The Dutchman will go to Girona with his Jumbo-Visma team in mid-December ahead of their first training camp before the 2022 season. Dumoulin highlighted that he will discuss the plans for his upcoming season at the Spanish camp with team leaders and coaches, refusing to rule out participation in a Grand Tour. 

>>> Tom Dumoulin runs rapid 10k in hometown of Maastricht

Dumoulin told Dutch magazine Helden: "I became a cyclist to get the most out of myself. I still think that trying to get results is the best thing there is. It doesn't make me happy if I just have to ride ahead of others. Then I can be a great value to the team at 95 per cent of my ability.

"But performing well at 95 per cent doesn't match my level of ambition - I want to go for that 100 per cent. I want to ride and of course I want to win. In which races? We'll see in December. But I certainly don't rule out Grand Tours. I continue to find that very challenging and I know that I can be very good at that.”

Dumoulin last competed in a Grand Tour in 2020 at the Vuelta a España, which he abandoned after a week following a seventh-place finish at the Tour de France just a month prior. The Dutch rider then struggled during his preparations for the 2021 season, ultimately leading him to take an extended break from competitive cycling at the beginning of the year. 

He explained that he faced difficult moments with his love of the sport at that time, choosing to take a break so that his relationship with cycling didn't deteriorate further, while also protecting his own mental health.

Dumoulin said: “After a month of rest I was still not fit. I was so tired that I started preparing for the new year. Then you keep cycling in the hope that it will get better on its own. However, it only got worse.

“In January I couldn't even last two hours on the bike. I felt sick and miserable for the rest of the day after such a trip. I lay on the couch for hours. My body had completely pulled on the brakes at that point. When you feel so weak, you lose the total joy of cycling. I even started to hate it. I had no choice but to cut the knot and quit myself in January. I couldn't go on like this."

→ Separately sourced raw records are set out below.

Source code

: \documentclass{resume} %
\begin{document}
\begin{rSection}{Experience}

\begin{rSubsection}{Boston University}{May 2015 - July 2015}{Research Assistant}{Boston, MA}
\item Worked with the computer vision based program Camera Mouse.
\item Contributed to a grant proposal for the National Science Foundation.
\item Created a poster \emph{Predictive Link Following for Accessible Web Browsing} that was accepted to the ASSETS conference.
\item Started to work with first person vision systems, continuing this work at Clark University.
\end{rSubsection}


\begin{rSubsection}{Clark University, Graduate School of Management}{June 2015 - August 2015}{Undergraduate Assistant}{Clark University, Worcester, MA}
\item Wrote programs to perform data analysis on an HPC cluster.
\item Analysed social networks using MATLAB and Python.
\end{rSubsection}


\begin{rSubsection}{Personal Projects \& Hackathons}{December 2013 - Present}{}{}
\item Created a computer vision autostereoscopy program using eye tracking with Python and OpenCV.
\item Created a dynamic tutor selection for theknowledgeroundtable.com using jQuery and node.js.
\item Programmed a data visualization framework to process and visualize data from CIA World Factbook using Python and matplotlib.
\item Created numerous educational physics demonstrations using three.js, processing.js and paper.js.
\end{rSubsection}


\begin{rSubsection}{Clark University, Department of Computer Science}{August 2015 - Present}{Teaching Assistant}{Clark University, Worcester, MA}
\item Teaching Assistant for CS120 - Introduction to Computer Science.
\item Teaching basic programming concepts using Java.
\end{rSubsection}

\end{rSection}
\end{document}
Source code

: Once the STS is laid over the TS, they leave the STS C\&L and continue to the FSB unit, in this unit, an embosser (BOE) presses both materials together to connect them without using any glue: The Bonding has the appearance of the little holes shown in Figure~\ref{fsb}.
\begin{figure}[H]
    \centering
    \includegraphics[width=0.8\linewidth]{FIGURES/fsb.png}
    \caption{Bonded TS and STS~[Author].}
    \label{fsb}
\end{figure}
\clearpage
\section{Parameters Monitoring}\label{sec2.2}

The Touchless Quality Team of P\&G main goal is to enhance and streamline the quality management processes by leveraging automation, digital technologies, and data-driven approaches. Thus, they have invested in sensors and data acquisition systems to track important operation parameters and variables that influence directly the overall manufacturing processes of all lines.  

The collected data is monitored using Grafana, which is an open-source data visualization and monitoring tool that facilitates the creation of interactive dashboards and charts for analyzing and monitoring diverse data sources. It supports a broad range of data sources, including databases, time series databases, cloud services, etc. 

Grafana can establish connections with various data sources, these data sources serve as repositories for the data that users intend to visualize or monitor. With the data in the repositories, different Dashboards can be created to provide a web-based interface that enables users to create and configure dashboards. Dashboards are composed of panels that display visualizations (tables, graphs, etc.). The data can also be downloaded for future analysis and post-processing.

During this period, Dumoulin feels like he managed to regain control of his life, realising that he had grown tired of people telling him what was best for his career. While he understands that sponsor obligations and interviews are the nature of the beast of becoming an elite-level cyclist, the 31-year-old also recognises that he had little say over what he actually did.

Dumoulin continued, saying: "I needed that period of time to find out that this was bothering me.

"All the people around me want to get the most out of me. That's not wrong, because that's what I want. They just want to achieve that goal by creating a whole environment around me, with the best experts in all areas who determine what is best for me. Everyone wants to contribute with the best will in the world to make me better. 

"Hardly anyone thought about what and how I actually wanted it. Choices were made for me almost continuously, so that I could no longer indicate which direction I thought best. That often felt very oppressive.”